Амад приподнялся на носках и через плечо Дженнака оглядел пустынную площадь. Она тянулась от Храмовой дороги до побережья на пять тысяч локтей, рассекая Цолан надвое, и была совершенно безлюдна, если не считать тасситских отрядов в дальнем конце, нависших над ней словно грозовое облако. О чем думали жители Цолана, попрятавшись в свои дома? Что гроза минует их? Что Кино Раа спустятся с небес, чтобы оборонить храм? Или это было им безразлично? Вряд ли; майя считались набожным народом.
– Ни один не вышел, - пробормотал сказитель, - ни один… А ведь тут великое множество народа! Тысяч шестьдесят, я думаю…
– Восемьдесят, - поправил Дженнак. - Но мужчин в возрасте воинов не больше пятнадцати, и оружие их - прадедовские палицы, утыканные обломками кремня. Как у тех жрецов! - он покосился на толпу у входа в храм. - Тасситы перебьют их быстрее, чем ты выпьешь чашу вина, Амад.
– И все же что-то не так, мой господин. Даже голубь, птица робкая, защищает свое гнездо…
– Голуби хороши на вертеле, - вмешался Ирасса. - А мой отец говорил: лучше послать в бой одного ягуара, чем стаю койотов!
– Они не голуби и не койоты, они - люди, - сказал Дженнак. - Люди, ошеломленные внезапным бедствием, не успевшие преодолеть ужаса… Быть может, они придут… позже…

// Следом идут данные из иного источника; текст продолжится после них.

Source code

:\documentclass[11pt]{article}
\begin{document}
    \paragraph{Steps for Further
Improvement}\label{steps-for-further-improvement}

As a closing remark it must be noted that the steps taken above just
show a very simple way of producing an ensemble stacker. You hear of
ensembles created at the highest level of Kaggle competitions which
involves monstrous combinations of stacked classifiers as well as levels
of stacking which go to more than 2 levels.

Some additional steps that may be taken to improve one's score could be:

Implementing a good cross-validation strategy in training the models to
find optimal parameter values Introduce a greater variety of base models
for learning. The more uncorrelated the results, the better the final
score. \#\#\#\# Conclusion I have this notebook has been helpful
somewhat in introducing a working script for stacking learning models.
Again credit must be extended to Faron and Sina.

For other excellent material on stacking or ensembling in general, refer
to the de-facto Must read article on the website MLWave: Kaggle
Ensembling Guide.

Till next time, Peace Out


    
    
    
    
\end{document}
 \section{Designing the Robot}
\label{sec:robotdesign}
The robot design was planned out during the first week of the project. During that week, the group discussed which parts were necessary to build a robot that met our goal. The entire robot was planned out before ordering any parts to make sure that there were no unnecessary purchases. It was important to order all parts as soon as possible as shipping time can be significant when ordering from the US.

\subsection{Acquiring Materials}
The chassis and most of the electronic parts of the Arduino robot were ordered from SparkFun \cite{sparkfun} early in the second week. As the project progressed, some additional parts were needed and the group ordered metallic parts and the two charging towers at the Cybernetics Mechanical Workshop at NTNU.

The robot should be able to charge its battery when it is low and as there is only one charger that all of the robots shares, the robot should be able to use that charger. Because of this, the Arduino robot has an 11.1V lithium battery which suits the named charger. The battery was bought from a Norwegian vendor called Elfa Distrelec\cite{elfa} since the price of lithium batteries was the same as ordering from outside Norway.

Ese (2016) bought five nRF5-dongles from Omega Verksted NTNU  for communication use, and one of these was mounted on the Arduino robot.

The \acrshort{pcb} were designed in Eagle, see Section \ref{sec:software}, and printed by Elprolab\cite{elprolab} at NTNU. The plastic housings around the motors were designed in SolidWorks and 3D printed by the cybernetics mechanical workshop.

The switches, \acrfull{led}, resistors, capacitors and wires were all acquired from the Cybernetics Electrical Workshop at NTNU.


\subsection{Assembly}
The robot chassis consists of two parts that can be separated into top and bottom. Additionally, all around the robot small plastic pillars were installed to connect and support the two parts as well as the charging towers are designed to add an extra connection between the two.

– Придут, ха! Чтоб сжечь наши трупы и лизнуть победителей в задницу!
– Здесь еще нет победителей, Ирасса.
– Думаешь, мы их одолеем, мой лорд? - Ирасса вытянул к берегу свой клинок. - Я бы не прочь… Но как?
– Еще не знаю. Боги подскажут.
Странно, думал Дженнак, разглядывая суетившихся у кораблей тасситов, почему они молчат? В иные времена являлся ему отблеск грядущего, когда напряжение перед боем обостряло чувства; и видел он то залитый кровью прибрежный песок, то груды мертвых тел у рвов крепости, то воина, пораженного стрелой, то пробитые копьем доспехи… Сегодня же - ничего! Ни в мгновения схватки с Оро'мингой, ни сейчас… Правда, ему казалось, что яшмовый шар - за панцирем, под сердцем - вроде бы начал теплеть и трепетать, что было скорей наваждением, чем реальным чувством. Ведь ощущал же он запах шилака Вианны, горьковато-сладкий аромат, плывущий над медвяным лугом, а луга здесь быть не могло! Здесь пахло железом и кожей, потом и солью, нагретым камнем и морем… Чакчан, и запах ее, и лицо, и голос, все это было лишь воспоминаньем. Играми памяти, и только!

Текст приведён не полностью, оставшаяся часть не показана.